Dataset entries
-*-

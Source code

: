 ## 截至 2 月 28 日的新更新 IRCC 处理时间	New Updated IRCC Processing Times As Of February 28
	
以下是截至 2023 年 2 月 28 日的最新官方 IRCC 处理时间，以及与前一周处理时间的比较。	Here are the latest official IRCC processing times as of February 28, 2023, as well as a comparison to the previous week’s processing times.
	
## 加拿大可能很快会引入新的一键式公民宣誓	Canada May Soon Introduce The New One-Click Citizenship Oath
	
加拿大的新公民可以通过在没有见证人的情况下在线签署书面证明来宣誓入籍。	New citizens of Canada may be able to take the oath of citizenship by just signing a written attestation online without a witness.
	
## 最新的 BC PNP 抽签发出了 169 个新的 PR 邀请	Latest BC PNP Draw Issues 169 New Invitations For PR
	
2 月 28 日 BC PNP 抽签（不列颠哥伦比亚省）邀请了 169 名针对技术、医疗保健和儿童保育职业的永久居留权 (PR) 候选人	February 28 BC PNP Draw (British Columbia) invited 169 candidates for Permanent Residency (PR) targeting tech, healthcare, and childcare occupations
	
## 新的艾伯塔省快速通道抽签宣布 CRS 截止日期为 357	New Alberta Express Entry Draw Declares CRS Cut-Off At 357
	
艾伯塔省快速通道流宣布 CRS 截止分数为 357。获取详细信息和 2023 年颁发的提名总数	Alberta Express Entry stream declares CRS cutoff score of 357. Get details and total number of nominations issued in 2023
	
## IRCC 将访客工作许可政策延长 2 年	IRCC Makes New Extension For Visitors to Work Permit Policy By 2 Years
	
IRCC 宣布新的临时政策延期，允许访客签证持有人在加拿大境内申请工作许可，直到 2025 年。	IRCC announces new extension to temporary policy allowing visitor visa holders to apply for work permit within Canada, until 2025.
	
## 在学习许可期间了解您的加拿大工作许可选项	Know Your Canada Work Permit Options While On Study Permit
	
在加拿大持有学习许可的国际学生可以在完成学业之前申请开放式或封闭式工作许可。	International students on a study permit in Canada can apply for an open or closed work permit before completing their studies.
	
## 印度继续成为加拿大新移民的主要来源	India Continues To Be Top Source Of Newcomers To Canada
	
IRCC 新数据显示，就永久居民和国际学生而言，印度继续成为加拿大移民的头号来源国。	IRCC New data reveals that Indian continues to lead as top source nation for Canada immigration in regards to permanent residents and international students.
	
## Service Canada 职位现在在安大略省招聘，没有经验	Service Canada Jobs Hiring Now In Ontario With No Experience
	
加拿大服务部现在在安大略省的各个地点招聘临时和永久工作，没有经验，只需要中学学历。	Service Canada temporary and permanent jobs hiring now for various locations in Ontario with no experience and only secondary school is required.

-*-

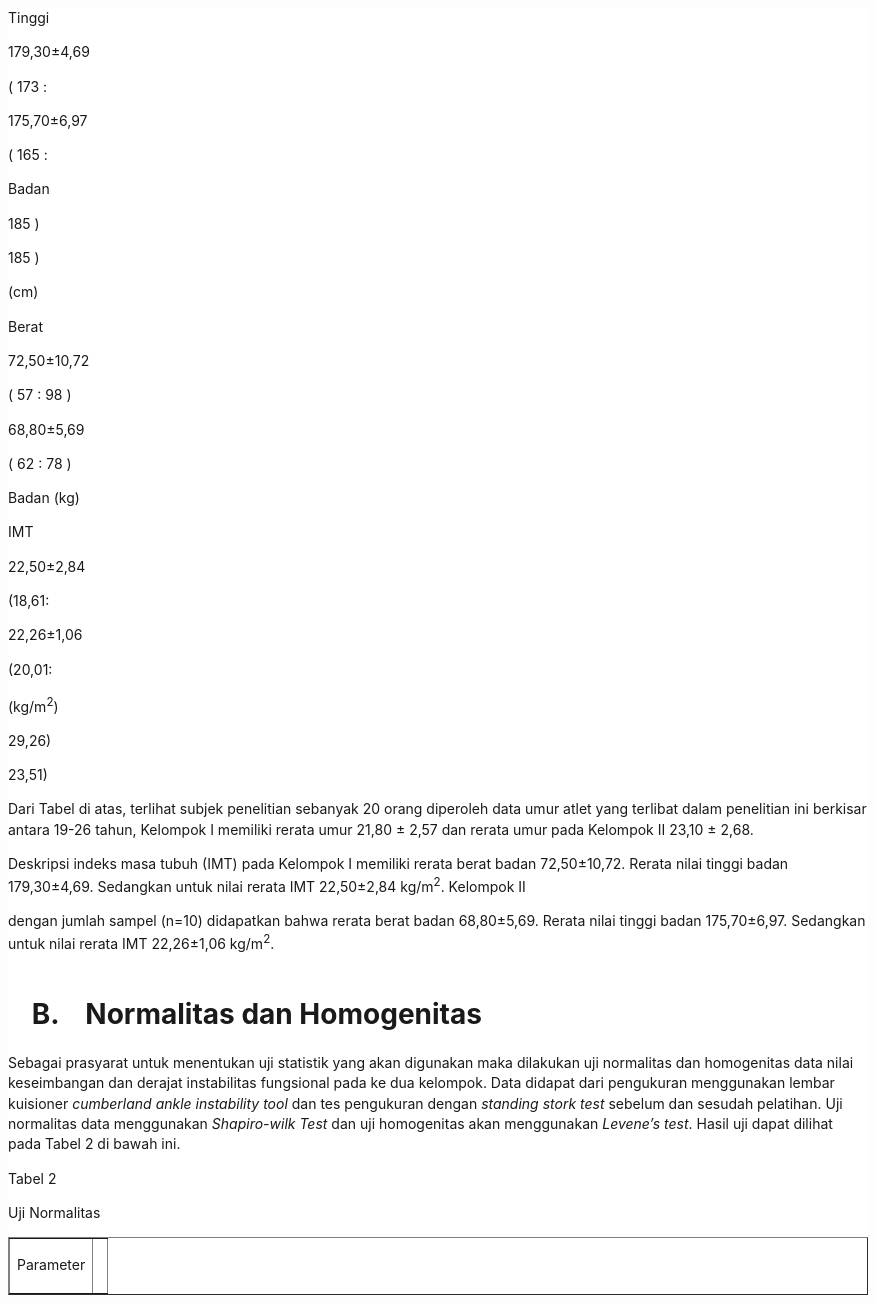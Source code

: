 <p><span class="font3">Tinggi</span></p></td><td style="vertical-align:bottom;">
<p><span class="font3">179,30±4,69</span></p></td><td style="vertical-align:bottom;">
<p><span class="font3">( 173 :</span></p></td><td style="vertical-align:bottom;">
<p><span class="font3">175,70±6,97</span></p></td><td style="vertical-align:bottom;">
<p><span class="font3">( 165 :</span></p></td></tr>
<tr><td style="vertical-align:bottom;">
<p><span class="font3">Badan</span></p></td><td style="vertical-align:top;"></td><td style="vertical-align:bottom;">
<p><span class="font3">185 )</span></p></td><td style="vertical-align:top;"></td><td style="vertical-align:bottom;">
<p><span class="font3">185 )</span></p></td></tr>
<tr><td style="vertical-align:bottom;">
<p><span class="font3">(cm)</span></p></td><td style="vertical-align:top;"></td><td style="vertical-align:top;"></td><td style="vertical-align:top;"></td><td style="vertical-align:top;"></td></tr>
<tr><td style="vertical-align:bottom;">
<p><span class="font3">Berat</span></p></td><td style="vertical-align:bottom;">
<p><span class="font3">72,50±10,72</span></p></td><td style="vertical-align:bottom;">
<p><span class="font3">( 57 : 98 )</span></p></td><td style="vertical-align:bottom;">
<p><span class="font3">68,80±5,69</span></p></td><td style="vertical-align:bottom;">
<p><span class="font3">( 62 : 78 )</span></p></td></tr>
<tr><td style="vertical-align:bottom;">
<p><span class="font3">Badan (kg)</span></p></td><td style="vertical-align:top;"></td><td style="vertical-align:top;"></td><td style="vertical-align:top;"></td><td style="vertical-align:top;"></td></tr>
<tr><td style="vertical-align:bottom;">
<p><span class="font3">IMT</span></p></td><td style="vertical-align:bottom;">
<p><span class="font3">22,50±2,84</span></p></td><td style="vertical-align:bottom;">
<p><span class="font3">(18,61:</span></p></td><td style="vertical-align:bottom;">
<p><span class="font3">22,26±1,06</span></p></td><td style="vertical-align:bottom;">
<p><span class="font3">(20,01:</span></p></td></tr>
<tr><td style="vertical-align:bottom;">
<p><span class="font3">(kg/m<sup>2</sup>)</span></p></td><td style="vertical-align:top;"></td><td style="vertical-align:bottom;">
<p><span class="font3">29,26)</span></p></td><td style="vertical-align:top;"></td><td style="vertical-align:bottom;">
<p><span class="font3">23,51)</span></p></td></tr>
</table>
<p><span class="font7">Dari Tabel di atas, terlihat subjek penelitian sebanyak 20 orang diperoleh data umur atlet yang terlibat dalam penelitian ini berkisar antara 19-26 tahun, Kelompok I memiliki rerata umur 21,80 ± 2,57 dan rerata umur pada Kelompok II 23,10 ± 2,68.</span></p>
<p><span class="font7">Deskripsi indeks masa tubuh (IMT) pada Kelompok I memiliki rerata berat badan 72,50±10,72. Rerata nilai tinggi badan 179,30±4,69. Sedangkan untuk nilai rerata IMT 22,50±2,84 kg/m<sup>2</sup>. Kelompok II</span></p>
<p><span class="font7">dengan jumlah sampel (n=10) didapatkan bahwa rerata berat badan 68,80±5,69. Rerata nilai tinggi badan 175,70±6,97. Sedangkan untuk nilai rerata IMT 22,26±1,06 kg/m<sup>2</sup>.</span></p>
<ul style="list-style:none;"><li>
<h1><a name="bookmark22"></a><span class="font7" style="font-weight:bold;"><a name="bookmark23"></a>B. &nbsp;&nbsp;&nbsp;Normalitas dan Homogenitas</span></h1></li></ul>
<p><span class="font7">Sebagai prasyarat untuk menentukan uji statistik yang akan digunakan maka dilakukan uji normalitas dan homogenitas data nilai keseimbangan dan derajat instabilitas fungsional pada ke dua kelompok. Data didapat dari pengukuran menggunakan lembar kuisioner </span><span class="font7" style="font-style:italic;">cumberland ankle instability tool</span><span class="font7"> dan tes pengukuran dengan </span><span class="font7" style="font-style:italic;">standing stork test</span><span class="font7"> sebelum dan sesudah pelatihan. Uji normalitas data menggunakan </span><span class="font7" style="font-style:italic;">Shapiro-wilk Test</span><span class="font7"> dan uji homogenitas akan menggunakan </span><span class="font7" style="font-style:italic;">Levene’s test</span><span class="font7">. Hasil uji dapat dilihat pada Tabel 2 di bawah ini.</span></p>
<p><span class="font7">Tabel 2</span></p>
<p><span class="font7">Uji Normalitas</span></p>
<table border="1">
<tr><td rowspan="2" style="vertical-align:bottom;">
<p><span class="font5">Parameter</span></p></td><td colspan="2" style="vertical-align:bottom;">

-*-

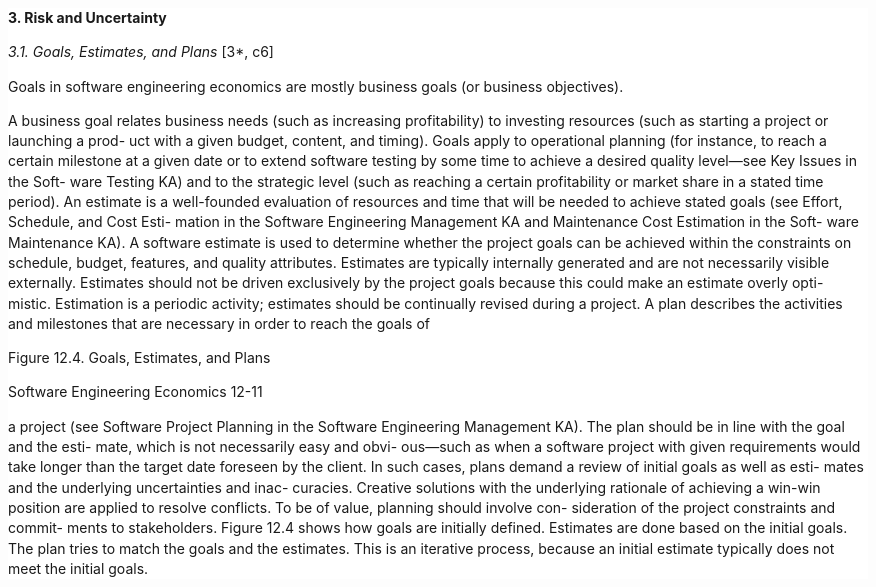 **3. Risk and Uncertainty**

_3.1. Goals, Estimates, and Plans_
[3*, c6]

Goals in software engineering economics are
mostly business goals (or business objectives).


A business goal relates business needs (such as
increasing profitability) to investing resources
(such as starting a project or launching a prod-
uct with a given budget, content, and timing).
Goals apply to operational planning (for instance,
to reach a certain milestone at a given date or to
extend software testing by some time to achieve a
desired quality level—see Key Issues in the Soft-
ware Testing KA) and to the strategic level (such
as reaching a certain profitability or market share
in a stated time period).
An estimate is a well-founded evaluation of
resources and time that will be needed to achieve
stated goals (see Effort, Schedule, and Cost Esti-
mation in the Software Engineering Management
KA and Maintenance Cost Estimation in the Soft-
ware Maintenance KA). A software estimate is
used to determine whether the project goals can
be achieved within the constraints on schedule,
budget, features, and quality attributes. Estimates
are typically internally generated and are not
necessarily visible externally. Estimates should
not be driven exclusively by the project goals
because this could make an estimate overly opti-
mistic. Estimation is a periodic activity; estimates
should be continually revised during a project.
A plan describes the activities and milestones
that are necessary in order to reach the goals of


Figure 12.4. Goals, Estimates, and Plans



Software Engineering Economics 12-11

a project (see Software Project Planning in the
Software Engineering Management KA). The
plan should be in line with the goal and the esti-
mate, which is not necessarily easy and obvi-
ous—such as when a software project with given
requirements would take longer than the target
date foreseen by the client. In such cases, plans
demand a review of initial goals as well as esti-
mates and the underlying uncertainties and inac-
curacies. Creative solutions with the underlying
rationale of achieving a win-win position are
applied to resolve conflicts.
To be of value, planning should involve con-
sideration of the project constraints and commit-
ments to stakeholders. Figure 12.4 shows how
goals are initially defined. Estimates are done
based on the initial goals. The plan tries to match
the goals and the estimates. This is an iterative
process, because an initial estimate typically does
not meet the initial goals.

-*-

== Exercise ==
Looking at the records above, work out how many lines hold "typically" and write only that number.

== Expected answer ==
2